→ **Task prompt**
From the first line of the listing below through the line with "- [ ] Deliveryman Order Completed", transcribe exactly and skip the pictures.

Top of Data provided

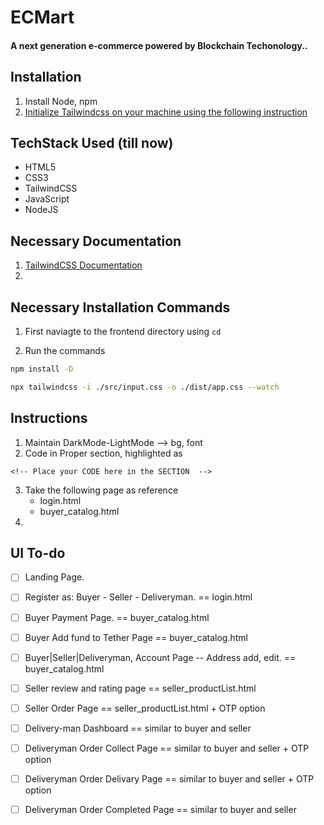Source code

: # ECMart
#### A next generation e-commerce powered by Blockchain Techonology.. 

## Installation
1. Install Node, npm
2. [Initialize Tailwindcss on your machine using the following instruction](https://tailwindcss.com/docs/installation)

## TechStack Used (till now)
- HTML5
- CSS3
- TailwindCSS
- JavaScript
- NodeJS


## Necessary Documentation

1. [TailwindCSS Documentation](https://tailwindcss.com/docs/installation)
2. 

## Necessary Installation Commands

1. First naviagte to the frontend directory using `cd`

2. Run the commands 
```bash
npm install -D
```
```bash
npx tailwindcss -i ./src/input.css -o ./dist/app.css --watch
```
## Instructions

1. Maintain DarkMode-LightMode --> bg, font
2. Code in Proper section, highlighted as

```Comment
<!-- Place your CODE here in the SECTION  -->
```
3. Take the following page as reference
      - login.html
      - buyer_catalog.html
4. 

## UI To-do 

- [ ] Landing Page. 
- [ ] Register as: Buyer - Seller - Deliveryman.  == login.html
- [ ] Buyer Payment Page. == buyer_catalog.html
- [ ] Buyer Add fund to Tether Page == buyer_catalog.html
- [ ] Buyer|Seller|Deliveryman, Account Page -- Address add, edit. == buyer_catalog.html
- [ ] Seller review and rating page == seller_productList.html
- [ ] Seller Order Page == seller_productList.html + OTP option
- [ ] Delivery-man Dashboard == similar to buyer and seller 
- [ ] Deliveryman Order Collect Page == similar to buyer and seller  + OTP option
- [ ] Deliveryman Order Delivary Page == similar to buyer and seller + OTP option
- [ ] Deliveryman Order Completed Page == similar to buyer and seller 


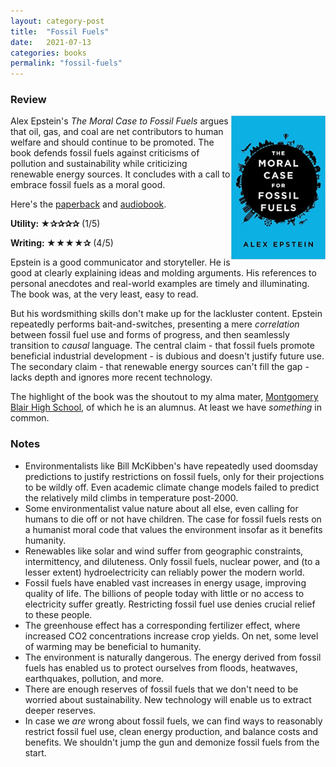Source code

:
 ```yaml
---
layout: category-post
title:  "Fossil Fuels"
date:   2021-07-13
categories: books
permalink: "fossil-fuels"
---
```


### Review

<img align="right" width="30%" src="/resources/books/fossil_fuels.jpg">

Alex Epstein's *The Moral Case to Fossil Fuels* argues that oil, gas, and coal are net contributors to human welfare and should continue to be promoted. The book defends fossil fuels against criticisms of pollution and sustainability while criticizing renewable energy sources. It concludes with a call to embrace fossil fuels as a moral good.

Here's the [paperback](https://www.amazon.com/Moral-Case-Fossil-Fuels/dp/1591847443) and [audiobook](https://www.audible.com/pd/The-Moral-Case-for-Fossil-Fuels-Audiobook/B00TOM3G8I).

**Utility: ★✰✰✰✰** (1/5)

**Writing: ★★★★✰** (4/5)

Epstein is a good communicator and storyteller. He is good at clearly explaining ideas and molding arguments. His references to personal anecdotes and real-world examples are timely and illuminating. The book was, at the very least, easy to read.

But his wordsmithing skills don't make up for the lackluster content. Epstein repeatedly performs bait-and-switches, presenting a mere *correlation* between fossil fuel use and forms of progress, and then seamlessly transition to *causal* language. The central claim - that fossil fuels promote beneficial industrial development - is dubious and doesn't justify future use. The secondary claim - that renewable energy sources can't fill the gap - lacks depth and ignores more recent technology.

The highlight of the book was the shoutout to my alma mater, [Montgomery Blair High School](https://mbhs.edu/), of which he is an alumnus. At least we have *something* in common.

### Notes

- Environmentalists like Bill McKibben's have repeatedly used doomsday predictions to justify restrictions on fossil fuels, only for their projections to be wildly off. Even academic climate change models failed to predict the relatively mild climbs in temperature post-2000.
- Some environmentalist value nature about all else, even calling for humans to die off or not have children. The case for fossil fuels rests on a humanist moral code that values the environment insofar as it benefits humanity.
- Renewables like solar and wind suffer from geographic constraints, intermittency, and diluteness. Only fossil fuels, nuclear power, and (to a lesser extent) hydroelectricity can reliably power the modern world.
- Fossil fuels have enabled vast increases in energy usage, improving quality of life. The billions of people today with little or no access to electricity suffer greatly. Restricting fossil fuel use denies crucial relief to these people.
- The greenhouse effect has a corresponding fertilizer effect, where increased CO2 concentrations increase crop yields. On net, some level of warming may be beneficial to humanity.
- The environment is naturally dangerous. The energy derived from fossil fuels has enabled us to protect ourselves from floods, heatwaves, earthquakes, pollution, and more.
- There are enough reserves of fossil fuels that we don't need to be worried about sustainability. New technology will enable us to extract deeper reserves.
- In case we *are* wrong about fossil fuels, we can find ways to reasonably restrict fossil fuel use, clean energy production, and balance costs and benefits. We shouldn't jump the gun and demonize fossil fuels from the start.
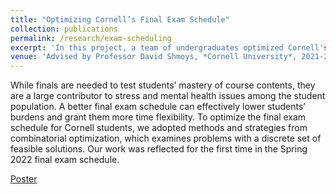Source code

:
 ```yaml
---
title: "Optimizing Cornell’s Final Exam Schedule"
collection: publications
permalink: /research/exam-scheduling
excerpt: 'In this project, a team of undergraduates optimized Cornell's final exam schedule in a three-step fashion using integer programming and heuristics. I explored a TSP approach to reduce conflicts by assigning class to block and block to time together. Furthermore, I analyzed various metrics, especially in the discussion of deviating from a fixed timetable.'
venue: 'Advised by Professor David Shmoys, *Cornell University*, 2021-2022'
---
```

While finals are needed to test students’ mastery of course contents, they are a large contributor to stress and mental health issues among the student population. A better final exam schedule can effectively lower students’ burdens and grant them more time flexibility. To optimize the final exam schedule for Cornell students, we adopted methods and strategies from combinatorial optimization, which examines problems with a discrete set of feasible solutions. Our work was reflected for the first time in the Spring 2022 final exam schedule. 

[Poster](http://academicpages.github.io/files/scheduling-poster.pdf)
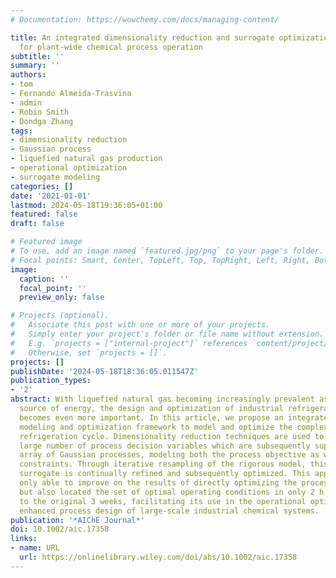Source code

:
 ```yaml
---
# Documentation: https://wowchemy.com/docs/managing-content/

title: An integrated dimensionality reduction and surrogate optimization approach
  for plant-wide chemical process operation
subtitle: ''
summary: ''
authors:
- tom
- Fernando Almeida-Trasvina
- admin
- Robin Smith
- Dondga Zhang
tags:
- dimensionality reduction
- Gaussian process
- liquefied natural gas production
- operational optimization
- surrogate modeling
categories: []
date: '2021-01-01'
lastmod: 2024-05-18T19:36:05+01:00
featured: false
draft: false

# Featured image
# To use, add an image named `featured.jpg/png` to your page's folder.
# Focal points: Smart, Center, TopLeft, Top, TopRight, Left, Right, BottomLeft, Bottom, BottomRight.
image:
  caption: ''
  focal_point: ''
  preview_only: false

# Projects (optional).
#   Associate this post with one or more of your projects.
#   Simply enter your project's folder or file name without extension.
#   E.g. `projects = ["internal-project"]` references `content/project/deep-learning/index.md`.
#   Otherwise, set `projects = []`.
projects: []
publishDate: '2024-05-18T18:36:05.011547Z'
publication_types:
- '2'
abstract: With liquefied natural gas becoming increasingly prevalent as a flexible
  source of energy, the design and optimization of industrial refrigeration cycles
  becomes even more important. In this article, we propose an integrated surrogate
  modeling and optimization framework to model and optimize the complex CryoMan Cascade
  refrigeration cycle. Dimensionality reduction techniques are used to reduce the
  large number of process decision variables which are subsequently supplied to an
  array of Gaussian processes, modeling both the process objective as well as feasibility
  constraints. Through iterative resampling of the rigorous model, this data-driven
  surrogate is continually refined and subsequently optimized. This approach was not
  only able to improve on the results of directly optimizing the process flow sheet
  but also located the set of optimal operating conditions in only 2 h as opposed
  to the original 3 weeks, facilitating its use in the operational optimization and
  enhanced process design of large-scale industrial chemical systems.
publication: '*AIChE Journal*'
doi: 10.1002/aic.17358
links:
- name: URL
  url: https://onlinelibrary.wiley.com/doi/abs/10.1002/aic.17358
---
```

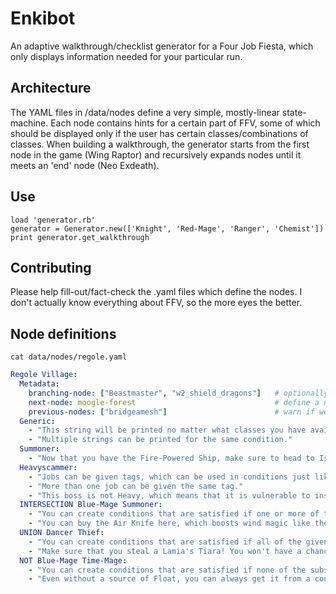 # Enkibot
An adaptive walkthrough/checklist generator for a Four Job Fiesta, which only displays information needed for your particular run.

## Architecture
The YAML files in /data/nodes define a very simple, mostly-linear state-machine. Each node contains hints for a certain part of FFV, some of which should be displayed only if the user has certain classes/combinations of classes. When building a walkthrough, the generator starts from the first node in the game (Wing Raptor) and recursively expands nodes until it meets an 'end' node (Neo Exdeath).

## Use
```
load 'generator.rb'
generator = Generator.new(['Knight', 'Red-Mage', 'Ranger', 'Chemist'])
print generator.get_walkthrough
```

## Contributing
Please help fill-out/fact-check the .yaml files which define the nodes. I don't actually know everything about FFV, so the more eyes the better.

## Node definitions
```
cat data/nodes/regole.yaml
```
```yaml
Regole Village:
  Metadata:
    branching-node: ["Beastmaster", "w2_shield_dragons"]   # optionally define a node to expand if a certain condition is met
    next-node: moogle-forest                               # define a node to expand if no branching-nodes are triggered
    previous-nodes: ["bridgeamesh"]                        # warn if we arrived at this node from outside this list
  Generic:
    - "This string will be printed no matter what classes you have available."
    - "Multiple strings can be printed for the same condition."
  Summoner:
    - "Now that you have the Fire-Powered Ship, make sure to head to Istory and pick up Ramuh."
  Heavyscammer:
    - "Jobs can be given tags, which can be used in conditions just like job names."
    - "More than one job can be given the same tag."
    - "This boss is not Heavy, which means that it is vulnerable to instant death and petrify effects, among others."
  INTERSECTION Blue-Mage Summoner:
    - "You can create conditions that are satisfied if one or more of the given conditions are fulfilled."
    - "You can buy the Air Knife here, which boosts wind magic like the Aero line of spells and Syldra."
  UNION Dancer Thief:
    - "You can create conditions that are satisfied if all of the given conditions are fulfilled."
    - "Make sure that you steal a Lamia's Tiara! You won't have a chance to after beating Archeoavis."
  NOT Blue-Mage Time-Mage:
    - "You can create conditions that are satisfied if none of the subsequent conditions are fulfilled."
    - "Even without a source of Float, you can always get it from a confused Gaelicat on North Mountain."
```
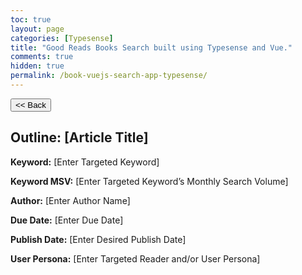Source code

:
 ```yaml
---
toc: true
layout: page
categories: [Typesense]
title: "Good Reads Books Search built using Typesense and Vue."
comments: true
hidden: true
permalink: /book-vuejs-search-app-typesense/
---
```


<button class="back-button" onclick="window.history.back()"><< Back</button>

## Outline: [Article Title]

**Keyword:** [Enter Targeted Keyword]

**Keyword MSV:** [Enter Targeted Keyword’s Monthly Search Volume]

**Author:** [Enter Author Name]

**Due Date:** [Enter Due Date]

**Publish Date:** [Enter Desired Publish Date]

**User Persona:** [Enter Targeted Reader and/or User Persona]

<br>
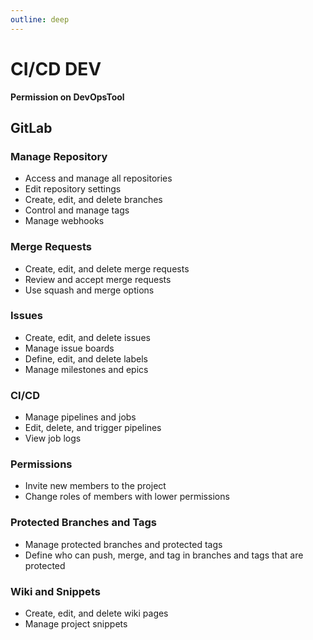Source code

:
 ```yaml
---
outline: deep
---
```


# CI/CD DEV

**Permission on DevOpsTool**

## GitLab

### Manage Repository

* Access and manage all repositories
* Edit repository settings
* Create, edit, and delete branches
* Control and manage tags
* Manage webhooks

### Merge Requests

* Create, edit, and delete merge requests
* Review and accept merge requests
* Use squash and merge options

### Issues

* Create, edit, and delete issues
* Manage issue boards
* Define, edit, and delete labels
* Manage milestones and epics

### CI/CD

* Manage pipelines and jobs
* Edit, delete, and trigger pipelines
* View job logs

### Permissions

* Invite new members to the project
* Change roles of members with lower permissions

### Protected Branches and Tags

* Manage protected branches and protected tags
* Define who can push, merge, and tag in branches and tags that are protected

### Wiki and Snippets

* Create, edit, and delete wiki pages
* Manage project snippets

Bottom of Data provided

→ **Task answer**
Source code

: # ECMart
#### A next generation e-commerce powered by Blockchain Techonology.. 

## Installation
1. Install Node, npm
2. [Initialize Tailwindcss on your machine using the following instruction](https://tailwindcss.com/docs/installation)

## TechStack Used (till now)
- HTML5
- CSS3
- TailwindCSS
- JavaScript
- NodeJS


## Necessary Documentation

1. [TailwindCSS Documentation](https://tailwindcss.com/docs/installation)
2. 

## Necessary Installation Commands

1. First naviagte to the frontend directory using `cd`

2. Run the commands 
```bash
npm install -D
```
```bash
npx tailwindcss -i ./src/input.css -o ./dist/app.css --watch
```
## Instructions

1. Maintain DarkMode-LightMode --> bg, font
2. Code in Proper section, highlighted as

```Comment
<!-- Place your CODE here in the SECTION  -->
```
3. Take the following page as reference
      - login.html
      - buyer_catalog.html
4. 

## UI To-do 

- [ ] Landing Page. 
- [ ] Register as: Buyer - Seller - Deliveryman.  == login.html
- [ ] Buyer Payment Page. == buyer_catalog.html
- [ ] Buyer Add fund to Tether Page == buyer_catalog.html
- [ ] Buyer|Seller|Deliveryman, Account Page -- Address add, edit. == buyer_catalog.html
- [ ] Seller review and rating page == seller_productList.html
- [ ] Seller Order Page == seller_productList.html + OTP option
- [ ] Delivery-man Dashboard == similar to buyer and seller 
- [ ] Deliveryman Order Collect Page == similar to buyer and seller  + OTP option
- [ ] Deliveryman Order Delivary Page == similar to buyer and seller + OTP option
- [ ] Deliveryman Order Completed Page == similar to buyer and seller 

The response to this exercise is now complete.